O fanzine era contestador e deliberadamente grosseiro. E a questão central de nosso debate é essa: qual papel o fanzine cumpre hoje, no cenário dos quadrinhos? Para quem se aventura na produção de quadrinhos é comum que o caminho natural se inicie com os fanzines, eles são mais baratos e não exigem alto grau de profissionalização.

Qualquer um pode fazer um fanzine. Muitas feiras, no Brasil e no resto do mundo, são voltadas para a exibição e venda de fanzines e outros impressos. A Ugra Press realiza, desde 2011, em São Paulo, o Ugra Zine Fest (que a partir de 2017 passou a se chamar Festival Ugra Fest – Quadrinhos e Publicações Independentes).
O evento reúne em uma exposição e um catálogo, publicações independentes, além de oferecer espaço para vendas desses produtos e outras atividades. Além disso, a Ugra Press possui uma loja física onde comercializa as produções de quadrinistas.

Fanzineologia é uma pequena editora de língua espanhola especializada em autopublicação de independentes. Em seu perfil no Instagram, a editora se concentra na missão de divulgar fanzines que chegam até eles, além de seus próprios. São publicações das mais diversas temáticas e níveis de acabamento gráfico.

Hoje, com a expansão do modelo de negócios da Amazon e outras gigantes do mercado, além das crises que o mercado editorial sofre no Brasil, a autopublicação talvez ainda seja a melhor forma de continuar produzindo. Em muitos lugares ela é a única opção.

Para quem se aventura na produção de quadrinhos é comum que o caminho natural se inicie com os fanzines, eles são mais baratos e não exigem alto grau de profissionalização. Qualquer um pode fazer um fanzine.

Mas a produção de fanzines não pode ser vista como uma “etapa” a ser vencida pelo artista, apenas um degrau que o levará ao mercado editorial e aos rios de dinheiro fácil. Muitos continuam produzindo de forma independente e ainda assim publicam por editoras.

O fanzine exerce, portanto, papel fundamental nesse cenário.
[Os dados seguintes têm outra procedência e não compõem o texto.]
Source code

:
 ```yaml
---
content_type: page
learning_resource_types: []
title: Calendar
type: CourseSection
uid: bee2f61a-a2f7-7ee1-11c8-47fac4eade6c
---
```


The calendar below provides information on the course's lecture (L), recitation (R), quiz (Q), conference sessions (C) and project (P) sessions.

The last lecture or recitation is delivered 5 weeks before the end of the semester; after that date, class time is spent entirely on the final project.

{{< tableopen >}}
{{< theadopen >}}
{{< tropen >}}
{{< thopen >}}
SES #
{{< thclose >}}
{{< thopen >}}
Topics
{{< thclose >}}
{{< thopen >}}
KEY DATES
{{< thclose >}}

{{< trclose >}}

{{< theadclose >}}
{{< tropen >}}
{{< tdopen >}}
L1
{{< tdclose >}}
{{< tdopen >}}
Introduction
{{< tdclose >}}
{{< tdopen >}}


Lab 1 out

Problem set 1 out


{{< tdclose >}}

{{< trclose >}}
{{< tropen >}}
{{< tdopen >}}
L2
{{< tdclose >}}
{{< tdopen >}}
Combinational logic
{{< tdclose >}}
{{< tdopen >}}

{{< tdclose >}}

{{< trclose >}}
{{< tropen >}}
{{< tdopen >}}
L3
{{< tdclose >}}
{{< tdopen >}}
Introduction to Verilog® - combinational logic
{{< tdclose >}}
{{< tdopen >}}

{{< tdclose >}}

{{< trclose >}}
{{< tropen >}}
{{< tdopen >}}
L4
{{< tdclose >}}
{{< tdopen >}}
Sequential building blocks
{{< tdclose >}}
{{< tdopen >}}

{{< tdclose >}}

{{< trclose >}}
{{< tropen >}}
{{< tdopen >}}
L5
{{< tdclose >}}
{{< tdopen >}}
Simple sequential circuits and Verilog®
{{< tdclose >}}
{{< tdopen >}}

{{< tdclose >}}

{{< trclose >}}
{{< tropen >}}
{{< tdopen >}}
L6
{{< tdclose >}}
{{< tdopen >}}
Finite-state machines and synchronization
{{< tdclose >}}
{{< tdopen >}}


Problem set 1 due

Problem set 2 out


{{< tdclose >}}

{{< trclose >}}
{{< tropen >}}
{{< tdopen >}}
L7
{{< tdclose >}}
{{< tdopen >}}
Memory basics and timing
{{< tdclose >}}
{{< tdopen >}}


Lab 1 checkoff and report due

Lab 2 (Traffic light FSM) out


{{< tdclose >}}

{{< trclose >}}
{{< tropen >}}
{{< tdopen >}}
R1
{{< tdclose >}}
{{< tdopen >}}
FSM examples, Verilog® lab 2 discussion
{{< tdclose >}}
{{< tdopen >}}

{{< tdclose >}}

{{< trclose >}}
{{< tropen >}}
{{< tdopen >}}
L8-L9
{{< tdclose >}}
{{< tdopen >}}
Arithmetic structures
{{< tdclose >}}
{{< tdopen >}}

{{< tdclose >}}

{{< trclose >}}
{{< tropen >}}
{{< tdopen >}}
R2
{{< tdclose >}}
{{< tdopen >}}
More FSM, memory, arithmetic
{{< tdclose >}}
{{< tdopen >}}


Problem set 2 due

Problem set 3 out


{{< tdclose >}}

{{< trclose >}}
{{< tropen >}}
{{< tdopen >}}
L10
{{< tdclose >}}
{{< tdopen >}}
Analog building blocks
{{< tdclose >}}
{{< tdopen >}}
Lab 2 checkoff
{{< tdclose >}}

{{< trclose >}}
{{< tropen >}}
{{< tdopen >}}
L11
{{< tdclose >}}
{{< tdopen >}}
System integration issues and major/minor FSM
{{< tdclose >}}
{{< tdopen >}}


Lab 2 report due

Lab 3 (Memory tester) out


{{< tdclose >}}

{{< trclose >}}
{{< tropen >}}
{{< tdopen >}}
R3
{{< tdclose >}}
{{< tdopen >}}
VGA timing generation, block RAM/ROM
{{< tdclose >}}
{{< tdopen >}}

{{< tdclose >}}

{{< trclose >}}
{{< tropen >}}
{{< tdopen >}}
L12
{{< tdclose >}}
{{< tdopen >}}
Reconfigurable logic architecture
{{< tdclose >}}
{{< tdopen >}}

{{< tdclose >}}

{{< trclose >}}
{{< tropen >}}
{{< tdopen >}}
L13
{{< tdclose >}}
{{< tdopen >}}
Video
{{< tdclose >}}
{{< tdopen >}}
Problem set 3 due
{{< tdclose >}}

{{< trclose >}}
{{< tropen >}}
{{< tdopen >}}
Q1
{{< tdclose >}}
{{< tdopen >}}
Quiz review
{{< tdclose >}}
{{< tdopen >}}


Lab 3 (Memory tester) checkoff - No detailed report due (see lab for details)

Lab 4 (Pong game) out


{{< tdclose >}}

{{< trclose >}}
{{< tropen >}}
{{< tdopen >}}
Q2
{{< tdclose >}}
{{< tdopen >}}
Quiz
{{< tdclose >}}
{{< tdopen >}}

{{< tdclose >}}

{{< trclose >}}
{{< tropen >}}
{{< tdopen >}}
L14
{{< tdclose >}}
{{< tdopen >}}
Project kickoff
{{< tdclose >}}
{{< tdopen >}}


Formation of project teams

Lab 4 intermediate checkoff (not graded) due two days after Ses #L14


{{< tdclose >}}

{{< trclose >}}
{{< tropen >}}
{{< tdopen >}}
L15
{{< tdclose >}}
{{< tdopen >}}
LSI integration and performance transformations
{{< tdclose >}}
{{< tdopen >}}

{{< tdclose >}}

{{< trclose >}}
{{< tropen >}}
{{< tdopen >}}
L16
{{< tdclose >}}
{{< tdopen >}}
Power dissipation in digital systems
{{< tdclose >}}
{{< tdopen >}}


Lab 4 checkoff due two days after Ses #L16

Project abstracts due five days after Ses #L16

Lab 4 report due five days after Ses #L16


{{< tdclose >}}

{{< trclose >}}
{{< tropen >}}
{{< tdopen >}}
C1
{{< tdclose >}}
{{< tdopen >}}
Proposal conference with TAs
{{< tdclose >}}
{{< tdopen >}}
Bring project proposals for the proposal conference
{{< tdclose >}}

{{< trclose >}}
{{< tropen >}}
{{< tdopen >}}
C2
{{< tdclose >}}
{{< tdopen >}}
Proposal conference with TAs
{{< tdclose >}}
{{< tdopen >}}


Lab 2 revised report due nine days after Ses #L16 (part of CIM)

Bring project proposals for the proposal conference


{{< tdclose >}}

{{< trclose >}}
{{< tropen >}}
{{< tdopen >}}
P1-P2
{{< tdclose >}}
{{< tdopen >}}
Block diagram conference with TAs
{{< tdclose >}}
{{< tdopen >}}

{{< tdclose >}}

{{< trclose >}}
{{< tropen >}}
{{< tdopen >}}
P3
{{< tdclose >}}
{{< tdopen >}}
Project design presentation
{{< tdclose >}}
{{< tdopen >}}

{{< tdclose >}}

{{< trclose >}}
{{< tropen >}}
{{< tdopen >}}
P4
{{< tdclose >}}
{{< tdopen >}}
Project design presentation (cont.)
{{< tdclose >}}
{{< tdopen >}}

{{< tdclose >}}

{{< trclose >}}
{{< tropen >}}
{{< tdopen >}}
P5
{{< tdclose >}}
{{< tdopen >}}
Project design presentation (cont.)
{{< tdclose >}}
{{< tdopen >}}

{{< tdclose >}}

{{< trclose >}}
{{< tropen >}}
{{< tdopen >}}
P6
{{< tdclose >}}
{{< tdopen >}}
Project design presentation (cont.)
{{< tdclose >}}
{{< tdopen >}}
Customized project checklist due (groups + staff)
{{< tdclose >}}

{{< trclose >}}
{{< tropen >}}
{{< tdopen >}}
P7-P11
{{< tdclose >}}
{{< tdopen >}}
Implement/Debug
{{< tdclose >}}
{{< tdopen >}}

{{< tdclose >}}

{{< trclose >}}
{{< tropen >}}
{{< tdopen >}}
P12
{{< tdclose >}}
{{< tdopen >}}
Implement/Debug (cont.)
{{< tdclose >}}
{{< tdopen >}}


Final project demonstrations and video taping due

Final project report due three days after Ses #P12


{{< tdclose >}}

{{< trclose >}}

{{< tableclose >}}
Ele é o espaço e o momento ideal para o artista experimentar e aprender. Com ele, o artista não tem as amarras que o mercado editorial pode impor. As escolhas editoriais são todas suas.

Ser independente não é sinônimo de fracasso. O maior exemplo disto é quadrinista brasileiro Marcatti, que já publicou por diversas editoras e ganhou inúmeros prêmios importantes para o cenário, mas continua produzindo suas histórias num ritmo quase tão alucinante quanto o dos quadrinhos mainstream.

O mercado editorial ainda deve passar por diversas transformações, assim como o hábito de consumo do público, mas o fanzine sempre terá lugar cativo no cenário dos quadrinhos e nas outras expressões artísticas em que ele está presente.